I suppose this would be a reason why P would want its thought processes to be inscrutable to those simulating it, so that the simulators are unable to construct P’ .
__
As a variation on #4, if P is running on a computer in a physics simulation in T, then almost certainly a direct emulation of that computer running P would run faster than T does, and therefore whatever model of B that P has, can be computed faster than T can be. What if, upon discovering this fact about T, we restrict the search among Turing machines to only include machines that run faster than T?
This would include emulations of P, and would therefore include emulations of P’s model of B (which would probably be even faster than emulating P?), but I imagine that a description of an emulation of P without the physics simulation and such would have a longer description than a description of just P’s model of B. But maybe it wouldn’t.
Thanks for a thoughtful comment.
Assuming that P and P’ are perfectly antialigned, they won’t cooperate. However they need to be really antialigned for this to work. If there is some obscure borderline that P thinks is a paperclip, and P’ thinks isn’t, they can work together to tile the universe with it.

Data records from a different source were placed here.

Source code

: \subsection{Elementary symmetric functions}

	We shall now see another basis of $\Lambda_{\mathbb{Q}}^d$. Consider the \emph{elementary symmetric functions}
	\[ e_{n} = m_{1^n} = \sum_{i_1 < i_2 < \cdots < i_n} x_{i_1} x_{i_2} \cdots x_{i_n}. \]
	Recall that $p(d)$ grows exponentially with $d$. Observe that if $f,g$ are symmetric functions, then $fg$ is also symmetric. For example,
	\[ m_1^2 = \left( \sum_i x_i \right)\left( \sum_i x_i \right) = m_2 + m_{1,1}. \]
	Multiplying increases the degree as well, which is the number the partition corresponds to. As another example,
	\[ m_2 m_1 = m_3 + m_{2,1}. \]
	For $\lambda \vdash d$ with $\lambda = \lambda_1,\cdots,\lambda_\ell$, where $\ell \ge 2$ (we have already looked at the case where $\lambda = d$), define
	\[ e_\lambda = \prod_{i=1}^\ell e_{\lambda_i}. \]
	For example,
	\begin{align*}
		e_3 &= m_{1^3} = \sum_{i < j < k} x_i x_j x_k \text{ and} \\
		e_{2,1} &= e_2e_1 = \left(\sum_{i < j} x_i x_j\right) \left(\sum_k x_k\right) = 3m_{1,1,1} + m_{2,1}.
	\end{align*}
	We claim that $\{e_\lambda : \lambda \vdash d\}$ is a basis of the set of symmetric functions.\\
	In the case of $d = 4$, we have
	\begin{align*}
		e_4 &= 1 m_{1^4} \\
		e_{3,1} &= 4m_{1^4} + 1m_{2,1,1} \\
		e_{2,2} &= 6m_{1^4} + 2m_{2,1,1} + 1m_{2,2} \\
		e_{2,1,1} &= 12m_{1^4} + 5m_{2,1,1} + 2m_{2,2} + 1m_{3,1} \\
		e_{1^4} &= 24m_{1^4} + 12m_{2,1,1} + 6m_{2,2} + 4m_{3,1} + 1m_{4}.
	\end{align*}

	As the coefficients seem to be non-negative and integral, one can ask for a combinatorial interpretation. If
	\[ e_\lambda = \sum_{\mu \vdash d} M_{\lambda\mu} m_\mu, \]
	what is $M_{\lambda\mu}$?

I don’t think it would bed that easy to change evolution into a reproductive fitness minimiser, or to negate a humans values.
If P and P’ are antialigned, then in the scenario where you only listen to them if they agree, then for any particular prediction, at least one of them will consider disagreeing better than that. The game theory is a little complicated, but they aren’t being incentivised to report their predictions.
Actually, A has to be able to manage, not only correct and competent adversaries, but deluded and half mad ones too.
I think P would find it hard to be inscrutable. It is impossible to obfuscate arbitrary code.
I agree with your final point. Though for any particular string X, the fastest turing machine to produce it is the one that is basically print(X) . This is why we use short TM’s not just fast ones.